Twenty-four rats were divided into three groups: control, MTX-treated, febuxostat-treated. The study was continued for 2 weeks. Lung was processed for histological and immunohistochemical (inducible nitric oxide synthase [iNOS] and cyclooxygenase [COX]-2) studies. Inflammatory markers (tumour necrosis factor alpha [TNF-a], interleukin 1 [IL-1]), Western blot evaluation of nuclear factor kappa B (NF-kB) and oxidative/antioxidative markers were done.

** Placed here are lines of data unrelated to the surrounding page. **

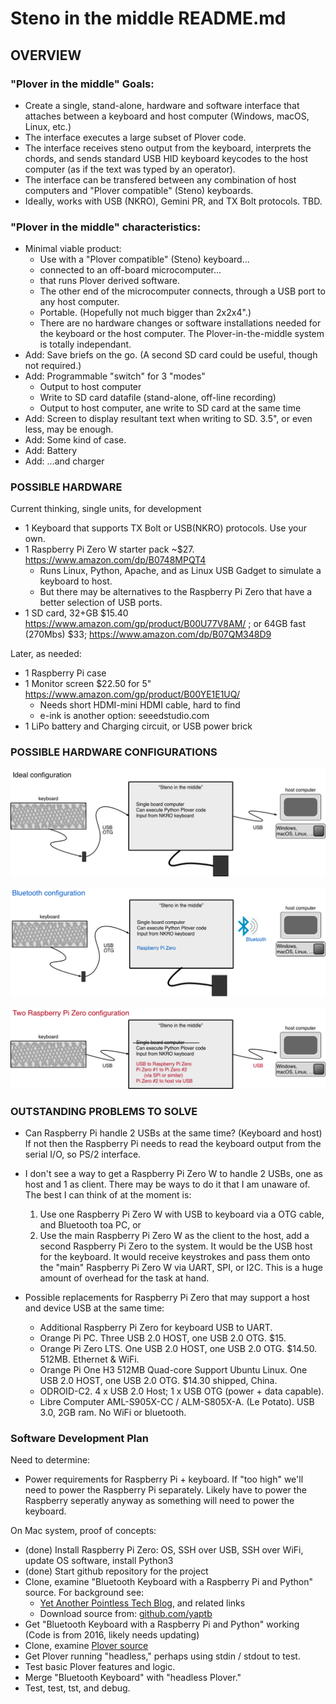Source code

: 
# Steno in the middle README.md
## OVERVIEW

### "Plover in the middle" Goals:
* Create a single, stand-alone, hardware and software interface that attaches between a keyboard and host computer (Windows, macOS, Linux, etc.)
* The interface executes a large subset of Plover code.
* The interface receives steno output from the keyboard, interprets the chords, and sends standard USB HID keyboard keycodes to the host computer (as if the text was typed by an operator).
* The interface can be transfered between any combination of host computers and "Plover compatible" (Steno) keyboards.
* Ideally, works with USB (NKRO), Gemini PR, and TX Bolt protocols. TBD.

### "Plover in the middle" characteristics:
* Minimal viable product:
    - Use with a "Plover compatible" (Steno) keyboard...
    - connected to an off-board microcomputer...
    - that runs Plover derived software.
    - The other end of the microcomputer connects, through a USB port to any host computer.
    - Portable. (Hopefully not much bigger than 2x2x4".)
    - There are no hardware changes or software installations needed for the keyboard or the host computer.
    The Plover-in-the-middle system is totally independant.
* Add: Save briefs on the go. (A second SD card could be useful, though not required.)
* Add: Programmable "switch" for 3 "modes"
    - Output to host computer
    - Write to SD card datafile (stand-alone, off-line recording)
    - Output to host computer, ane write to SD card at the same time
* Add: Screen to display resultant text when writing to SD. 3.5", or even less, may be enough.
* Add: Some kind of case.
* Add: Battery
* Add: ...and charger


### POSSIBLE HARDWARE

Current thinking, single units, for development

* 1 Keyboard that supports TX Bolt or USB(NKRO) protocols. Use your own.
* 1 Raspberry Pi Zero W starter pack \~$27. https://www.amazon.com/dp/B0748MPQT4
    - Runs Linux, Python, Apache, and as Linux USB Gadget to simulate a keyboard to host.
    - But there may be alternatives to the Raspberry Pi Zero that have a better selection of USB ports.
* 1 SD card, 32+GB $15.40 https://www.amazon.com/gp/product/B00U77V8AM/ ;
    or 64GB fast (270Mbs) $33;  https://www.amazon.com/dp/B07QM348D9

Later, as needed:

* 1 Raspberry Pi case
* 1 Monitor screen $22.50 for 5" https://www.amazon.com/gp/product/B00YE1E1UQ/
    - Needs short HDMI-mini HDMI cable, hard to find
    - e-ink is another option: seeedstudio.com
* 1 LiPo battery and Charging circuit, or USB power brick

### POSSIBLE HARDWARE CONFIGURATIONS

![Ideal configuration](https://github.com/babarrett/steno-in-the-middle/blob/master/ideal_config.png)

![Bluetooth configuration](https://github.com/babarrett/steno-in-the-middle/blob/master/bluetooth_config.png)

![Two Raspberry Pis](https://github.com/babarrett/steno-in-the-middle/blob/master/2pis_config.png)



### OUTSTANDING PROBLEMS TO SOLVE

* Can Raspberry Pi handle 2 USBs at the same time? (Keyboard and host) If not then
the Raspberry Pi needs to read the keyboard output from the serial I/O, so PS/2 interface.

* I don't see a way to get a Raspberry Pi Zero W to handle 2 USBs, one as host and 1 as client.
There may be ways to do it that I am unaware of. The best I can think of at the moment is:
    1. Use one Raspberry Pi Zero W with USB to keyboard via a OTG cable, and Bluetooth toa PC, or
    2. Use the main Raspberry Pi Zero W as the client to the host,
    add a second Raspberry Pi Zero to the system. It would be the USB host for the keyboard.
    It would receive keystrokes and pass them onto the "main" Raspberry Pi Zero W via UART,
    SPI, or I2C. This is a huge amount of overhead for the task at hand.

* Possible replacements for Raspberry Pi Zero that may support a host and device USB at the same time:

    * Additional Raspberry Pi Zero for keyboard USB to UART.
    * Orange Pi PC. Three USB 2.0 HOST, one USB 2.0 OTG. $15.
    * Orange Pi Zero LTS. One USB 2.0 HOST, one USB 2.0 OTG. $14.50. 512MB. Ethernet & WiFi.
    * Orange Pi One H3 512MB Quad-core Support Ubuntu Linux. One USB 2.0 HOST, one USB 2.0 OTG. $14.30 shipped, China.
    * ODROID-C2. 4 x USB 2.0 Host; 1 x USB OTG (power + data capable).
    * Libre Computer AML-S905X-CC / ALM-S805X-A. (Le Potato). USB 3.0, 2GB ram. No WiFi or bluetooth.



### Software Development Plan

Need to determine:

* Power requirements for Raspberry Pi + keyboard. If "too high" we'll need to
power the Raspberry Pi separately. Likely have to power the Raspberry seperatly
anyway as something will need to power the keyboard.

On Mac system, proof of concepts:

* (done) Install Raspberry Pi Zero: OS, SSH over USB, SSH over WiFi, update OS software, install Python3
* (done) Start github repository for the project
* Clone, examine "Bluetooth Keyboard with a Raspberry Pi and Python" source. For background see:
    - [Yet Another Pointless Tech Blog](http://yetanotherpointlesstechblog.blogspot.com/2016/04/emulating-bluetooth-keyboard-with.html),
    and related links
    - Download source from: [github.com/yaptb](https://github.com/yaptb/BlogCode/tree/master/btkeyboard)
* Get "Bluetooth Keyboard with a Raspberry Pi and Python" working (Code is from 2016, likely needs updating)
* Clone, examine [Plover source](https://github.com/openstenoproject/plover)
* Get Plover running "headless," perhaps using stdin / stdout to test.
* Test basic Plover features and logic.
* Merge "Bluetooth Keyboard" with "headless Plover."
* Test, test, tst, and debug.

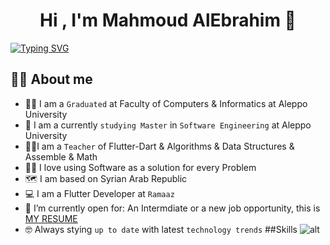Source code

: <h1 align="center">Hi , I'm Mahmoud AlEbrahim 👋</h1>

[![Typing SVG](https://readme-typing-svg.demolab.com/?center=true&width=1000&lines=Master+in+software+engineering;Up+to+date+with+latest+trends;Trainer+|+Teacher;Algorithms+|+Problem+Solving+|+DS;Design+Patterns+|+SOLID+|+OOP)](https://git.io/typing-svg)

## 💁‍♂️ About me
- 🧑‍🎓 I am a `Graduated` at Faculty of Computers & Informatics at Aleppo University
- 🏫 I am a currently `studying Master` in `Software Engineering` at Aleppo University
- 🧑‍🏫I am a `Teacher` of Flutter-Dart & Algorithms & Data Structures &  Assemble & Math
- 🧑‍💻 I love using Software as a solution for every Problem
- 🗺️ I am based on Syrian Arab Republic
- 💻 I am a Flutter Developer at `Ramaaz`
- 🤔 I’m currently open for: An Intermdiate or a new job opportunity, this is [MY RESUME](https://docs.google.com/document/d/1nrC7ZRsPEvFODNeKfreHjFIY4Oi2ZRJFUjqxy6nTbqI/edit?tab=t.0#heading=h.fy6x4udl86fx)
- 🤓 Always stying `up to date` with latest `technology trends`
##Skills ![alt](https://raw.githubusercontent.com/ShahriarShafin/ShahriarShafin/main/Assets/handshake.gif)

<!--
**Mahmoud-Al-Ebrahim/Mahmoud-Al-Ebrahim** is a ✨ _special_ ✨ repository because its `README.md` (this file) appears on your GitHub profile.

Here are some ideas to get you started:

- 🔭 I’m currently working on ...
- 🌱 I’m currently learning ...
- 👯 I’m looking to collaborate on ...
- 🤔 I’m looking for help with ...
- 💬 Ask me about ...
- 📫 How to reach me: ...
- 😄 Pronouns: ...
- ⚡ Fun fact: ...
-->

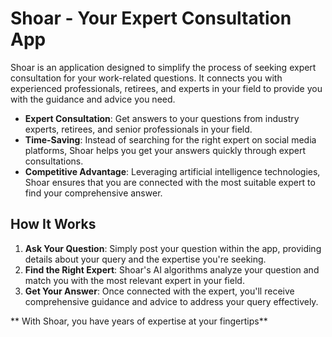 # Shoar - Your Expert Consultation App

Shoar is an application designed to simplify the process of seeking expert consultation for your work-related questions. It connects you with experienced professionals, retirees, and experts in your field to provide you with the guidance and advice you need.

- **Expert Consultation**: Get answers to your questions from industry experts, retirees, and senior professionals in your field.
- **Time-Saving**: Instead of searching for the right expert on social media platforms, Shoar helps you get your answers quickly through expert consultations.
- **Competitive Advantage**: Leveraging artificial intelligence technologies, Shoar ensures that you are connected with the most suitable expert to find your comprehensive answer.


## How It Works

1. **Ask Your Question**: Simply post your question within the app, providing details about your query and the expertise you're seeking.
2. **Find the Right Expert**: Shoar's AI algorithms analyze your question and match you with the most relevant expert in your field.
3. **Get Your Answer**: Once connected with the expert, you'll receive comprehensive guidance and advice to address your query effectively.



** With Shoar, you have years of expertise at your fingertips**
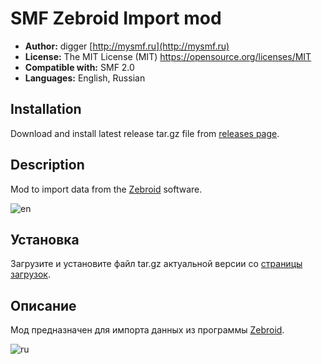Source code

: # SMF Zebroid Import mod
* **Author:** digger [http://mysmf.ru](http://mysmf.ru)
* **License:** The MIT License (MIT) https://opensource.org/licenses/MIT
* **Compatible with:** SMF 2.0
* **Languages:** English, Russian

## Installation  
Download and install latest release tar.gz file from [releases page](https://github.com/realdigger/SMF-Zebroid-Import/releases).

## Description
Mod to import data from the [Zebroid](url=http://zebroid.ru) software.

![en](https://user-images.githubusercontent.com/1187218/27675748-407eea72-5cbc-11e7-8787-12c3e5637d90.png)

## Установка    
Загрузите и установите файл tar.gz актуальной версии со [страницы загрузок](https://github.com/realdigger/SMF-Zebroid-Import/releases).

## Описание
Мод предназначен для импорта данных из программы [Zebroid](url=http://zebroid.ru).

![ru](https://user-images.githubusercontent.com/1187218/27675747-40553286-5cbc-11e7-8ca6-b183307d7ddb.png)
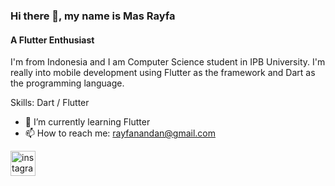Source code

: ### Hi there 👋, my name is Mas Rayfa
#### A Flutter Enthusiast


I'm from Indonesia and I am Computer Science student in IPB University. I'm really into mobile development using Flutter as the framework and Dart as the programming language.

Skills: Dart / Flutter

- 🌱 I’m currently learning Flutter 
- 📫 How to reach me: rayfanandan@gmail.com 


[<img src='https://cdn.jsdelivr.net/npm/simple-icons@3.0.1/icons/instagram.svg' alt='instagram' height='40'>](https://www.instagram.com/masrayfa/)  

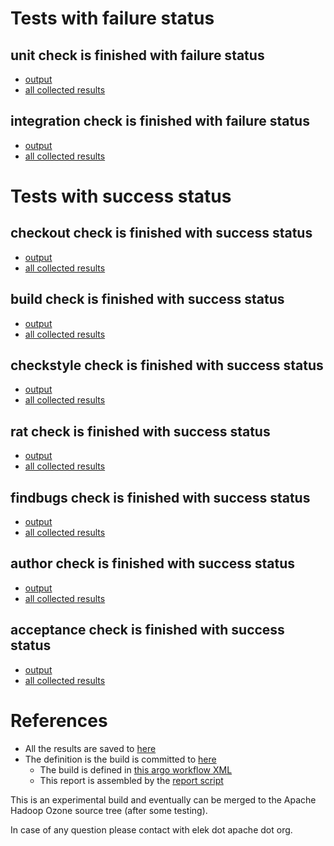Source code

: # Tests with failure status

## unit check is finished with failure status

   * [output](https://raw.githubusercontent.com/elek/ozone-ci/master/byscane/byscane-nightly-20190906-jcbmm/unit/output.log)
   * [all collected results](https://github.com/elek/ozone-ci/tree/master/byscane/byscane-nightly-20190906-jcbmm/unit)


## integration check is finished with failure status

   * [output](https://raw.githubusercontent.com/elek/ozone-ci/master/byscane/byscane-nightly-20190906-jcbmm/integration/output.log)
   * [all collected results](https://github.com/elek/ozone-ci/tree/master/byscane/byscane-nightly-20190906-jcbmm/integration)



# Tests with success status

## checkout check is finished with success status

   * [output](https://raw.githubusercontent.com/elek/ozone-ci/master/byscane/byscane-nightly-20190906-jcbmm/checkout/output.log)
   * [all collected results](https://github.com/elek/ozone-ci/tree/master/byscane/byscane-nightly-20190906-jcbmm/checkout)


## build check is finished with success status

   * [output](https://raw.githubusercontent.com/elek/ozone-ci/master/byscane/byscane-nightly-20190906-jcbmm/build/output.log)
   * [all collected results](https://github.com/elek/ozone-ci/tree/master/byscane/byscane-nightly-20190906-jcbmm/build)


## checkstyle check is finished with success status

   * [output](https://raw.githubusercontent.com/elek/ozone-ci/master/byscane/byscane-nightly-20190906-jcbmm/checkstyle/output.log)
   * [all collected results](https://github.com/elek/ozone-ci/tree/master/byscane/byscane-nightly-20190906-jcbmm/checkstyle)


## rat check is finished with success status

   * [output](https://raw.githubusercontent.com/elek/ozone-ci/master/byscane/byscane-nightly-20190906-jcbmm/rat/output.log)
   * [all collected results](https://github.com/elek/ozone-ci/tree/master/byscane/byscane-nightly-20190906-jcbmm/rat)


## findbugs check is finished with success status

   * [output](https://raw.githubusercontent.com/elek/ozone-ci/master/byscane/byscane-nightly-20190906-jcbmm/findbugs/output.log)
   * [all collected results](https://github.com/elek/ozone-ci/tree/master/byscane/byscane-nightly-20190906-jcbmm/findbugs)


## author check is finished with success status

   * [output](https://raw.githubusercontent.com/elek/ozone-ci/master/byscane/byscane-nightly-20190906-jcbmm/author/output.log)
   * [all collected results](https://github.com/elek/ozone-ci/tree/master/byscane/byscane-nightly-20190906-jcbmm/author)


## acceptance check is finished with success status

   * [output](https://raw.githubusercontent.com/elek/ozone-ci/master/byscane/byscane-nightly-20190906-jcbmm/acceptance/output.log)
   * [all collected results](https://github.com/elek/ozone-ci/tree/master/byscane/byscane-nightly-20190906-jcbmm/acceptance)




# References

 * All the results are saved to [here](https://github.com/elek/ozone-ci/tree/master/byscane/byscane-nightly-20190906-jcbmm/)
 * The definition is the build is committed to [here](https://github.com/elek/argo-ozone)
    * The build is defined in [this argo workflow XML](https://github.com/elek/argo-ozone/blob/master/ozone-build.yaml)
    * This report is assembled by the [report script](https://github.com/elek/argo-ozone/blob/master/scripts/report.sh)

This is an experimental build and eventually can be merged to the Apache Hadoop Ozone source tree (after some testing).

In case of any question please contact with elek dot apache dot org.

Methotrexate-treated group exhibited inflammatory cellular infiltrations, thickened interalveolar septa, dilated congested blood vessels, extravasated blood, and apoptosis. The collagen fibres content increased 3-fold. MTX induced lung affection through oxidative stress (increase MDA/decrease GSH, SOD) and apoptosis. It induced sterile inflammation through an increase of NF-kB (2-fold), IL-1 (3-fold) and TNF-a (3-fold), COX-2 cells (2.5-fold) and iNOS (6-fold). With the use of febuxostat, the normal lung architecture was observed with a bit thickened interalveolar septum and extravasated blood. The collagen fibres content was minimal. Decrement of oxidative stress and sterile inflammation (COX-2 cells and iNOS were comparable to the control group. NF-kB, IL-1 and TNF-a became higher by 34%, 64% and 100%).
The overdose of MTX displays inflammatory lung affection with residual fibrosis. It induces lung affection through oxidative stress, apoptosis and sterile inflammation. With the use of febuxostat, the normal lung architecture was preserved with a little structural affection or fibrotic residue. Febuxostat exerts its lung protection through its anti-inflammatory and antioxidant features.
本研究旨在评估甲氨蝶呤(MTX)过量后肺的结构损伤。研究了涉及肺损伤的潜在机制,并研究了别嘌醇对这种损伤的可能调节作用。
将 24 只大鼠分为三组:对照组、MTX 处理组、别嘌醇处理组。研究持续 2 周。对肺进行组织学和免疫组织化学(诱导型一氧化氮合酶[iNOS]和环氧化酶[COX]-2)研究。检测炎症标志物(肿瘤坏死因子-α[TNF-α]、白细胞介素 1 [IL-1])、核因子 kappa B(NF-kB)和氧化/抗氧化标志物的 Western blot 评估。
MTX 处理组表现出炎症细胞浸润、肺泡间隔增厚、扩张充血的血管、漏出的血液和细胞凋亡。胶原纤维含量增加了 3 倍。MTX 通过氧化应激(增加 MDA/减少 GSH、SOD)和细胞凋亡引起肺损伤。它通过增加 NF-kB(2 倍)、IL-1(3 倍)和 TNF-α(3 倍)、COX-2 细胞(2.5 倍)和 iNOS(6 倍)引起无菌性炎症。使用别嘌醇后,观察到正常的肺结构,肺泡间隔稍增厚,有漏出的血液。胶原纤维含量最小。氧化应激和无菌性炎症减少(COX-2 细胞和 iNOS 与对照组相当。NF-kB、IL-1 和 TNF-α分别增加了 34%、64%和 100%)。
MTX 过量会引起炎症性肺损伤和残余纤维化。它通过氧化应激、细胞凋亡和无菌性炎症引起肺损伤。使用别嘌醇后,肺结构保持正常,仅有轻微的结构损伤或纤维残留。别嘌醇通过其抗炎和抗氧化特性发挥其肺保护作用。